Records excerpted from a collection
----

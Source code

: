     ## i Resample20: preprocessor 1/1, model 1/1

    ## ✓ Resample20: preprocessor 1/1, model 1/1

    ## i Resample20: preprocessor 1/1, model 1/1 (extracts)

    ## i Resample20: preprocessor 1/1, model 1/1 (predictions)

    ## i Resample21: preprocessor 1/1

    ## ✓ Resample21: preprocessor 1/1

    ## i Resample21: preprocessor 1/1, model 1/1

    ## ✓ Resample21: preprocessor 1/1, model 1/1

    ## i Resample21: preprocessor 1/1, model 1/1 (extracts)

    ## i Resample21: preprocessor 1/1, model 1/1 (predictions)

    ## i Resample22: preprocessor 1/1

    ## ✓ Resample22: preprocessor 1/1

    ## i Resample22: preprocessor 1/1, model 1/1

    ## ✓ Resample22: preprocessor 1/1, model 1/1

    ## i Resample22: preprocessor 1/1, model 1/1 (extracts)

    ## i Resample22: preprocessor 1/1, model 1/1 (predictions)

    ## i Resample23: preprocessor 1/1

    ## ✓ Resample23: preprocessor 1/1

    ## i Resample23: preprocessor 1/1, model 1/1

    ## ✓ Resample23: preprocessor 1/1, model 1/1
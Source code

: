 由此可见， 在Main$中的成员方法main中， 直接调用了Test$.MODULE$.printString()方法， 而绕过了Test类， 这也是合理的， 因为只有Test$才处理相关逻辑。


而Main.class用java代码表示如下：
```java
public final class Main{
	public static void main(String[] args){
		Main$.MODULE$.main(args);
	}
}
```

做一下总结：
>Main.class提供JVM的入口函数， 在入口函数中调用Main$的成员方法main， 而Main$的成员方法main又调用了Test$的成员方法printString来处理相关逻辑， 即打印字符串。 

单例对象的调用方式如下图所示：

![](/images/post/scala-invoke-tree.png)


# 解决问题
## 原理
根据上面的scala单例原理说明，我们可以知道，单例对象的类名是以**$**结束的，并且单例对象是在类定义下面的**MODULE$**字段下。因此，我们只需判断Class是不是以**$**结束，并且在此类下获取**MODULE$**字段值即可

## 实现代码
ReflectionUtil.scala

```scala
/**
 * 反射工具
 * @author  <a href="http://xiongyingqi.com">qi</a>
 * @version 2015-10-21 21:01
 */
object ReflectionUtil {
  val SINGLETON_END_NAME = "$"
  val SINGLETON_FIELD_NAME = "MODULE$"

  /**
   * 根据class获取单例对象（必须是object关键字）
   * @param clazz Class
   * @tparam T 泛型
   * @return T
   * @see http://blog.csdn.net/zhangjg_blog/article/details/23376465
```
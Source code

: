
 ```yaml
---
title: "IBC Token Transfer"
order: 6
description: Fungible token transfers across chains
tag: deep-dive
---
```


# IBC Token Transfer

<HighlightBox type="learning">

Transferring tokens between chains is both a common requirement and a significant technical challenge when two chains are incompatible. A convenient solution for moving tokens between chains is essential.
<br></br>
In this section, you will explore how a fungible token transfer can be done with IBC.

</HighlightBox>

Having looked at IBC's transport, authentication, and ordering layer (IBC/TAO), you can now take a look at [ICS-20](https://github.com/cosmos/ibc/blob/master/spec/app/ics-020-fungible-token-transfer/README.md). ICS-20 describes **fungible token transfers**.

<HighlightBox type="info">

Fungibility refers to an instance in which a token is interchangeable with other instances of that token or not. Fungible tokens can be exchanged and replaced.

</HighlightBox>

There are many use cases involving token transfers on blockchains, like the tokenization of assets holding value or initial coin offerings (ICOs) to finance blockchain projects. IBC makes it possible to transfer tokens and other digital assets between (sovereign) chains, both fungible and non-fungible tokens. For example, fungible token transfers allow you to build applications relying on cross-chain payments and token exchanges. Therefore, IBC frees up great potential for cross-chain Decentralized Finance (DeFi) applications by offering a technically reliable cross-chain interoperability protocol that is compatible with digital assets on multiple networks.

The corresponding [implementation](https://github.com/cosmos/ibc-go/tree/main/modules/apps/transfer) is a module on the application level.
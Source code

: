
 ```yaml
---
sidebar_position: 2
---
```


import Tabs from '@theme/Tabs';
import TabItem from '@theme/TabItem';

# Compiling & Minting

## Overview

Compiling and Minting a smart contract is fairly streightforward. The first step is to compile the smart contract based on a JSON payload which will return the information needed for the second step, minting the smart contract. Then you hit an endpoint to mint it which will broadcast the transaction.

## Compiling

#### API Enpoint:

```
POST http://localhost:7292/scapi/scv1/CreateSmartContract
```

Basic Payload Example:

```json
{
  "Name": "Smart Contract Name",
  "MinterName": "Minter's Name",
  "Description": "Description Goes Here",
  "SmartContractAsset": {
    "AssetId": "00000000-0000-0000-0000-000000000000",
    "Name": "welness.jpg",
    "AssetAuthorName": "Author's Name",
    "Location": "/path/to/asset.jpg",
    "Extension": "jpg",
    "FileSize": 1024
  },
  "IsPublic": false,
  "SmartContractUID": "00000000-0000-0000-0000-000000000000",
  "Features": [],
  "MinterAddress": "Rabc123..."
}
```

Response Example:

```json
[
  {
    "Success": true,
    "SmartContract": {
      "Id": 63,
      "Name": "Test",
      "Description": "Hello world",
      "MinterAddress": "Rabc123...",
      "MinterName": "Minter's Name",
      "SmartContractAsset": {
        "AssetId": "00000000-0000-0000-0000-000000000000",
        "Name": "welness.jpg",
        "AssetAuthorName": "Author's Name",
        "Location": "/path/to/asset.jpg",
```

----

Assignment >> Scan the data above for the string "import" and copy each line where it appears.

Task output >>
import Tabs from '@theme/Tabs';
import TabItem from '@theme/TabItem';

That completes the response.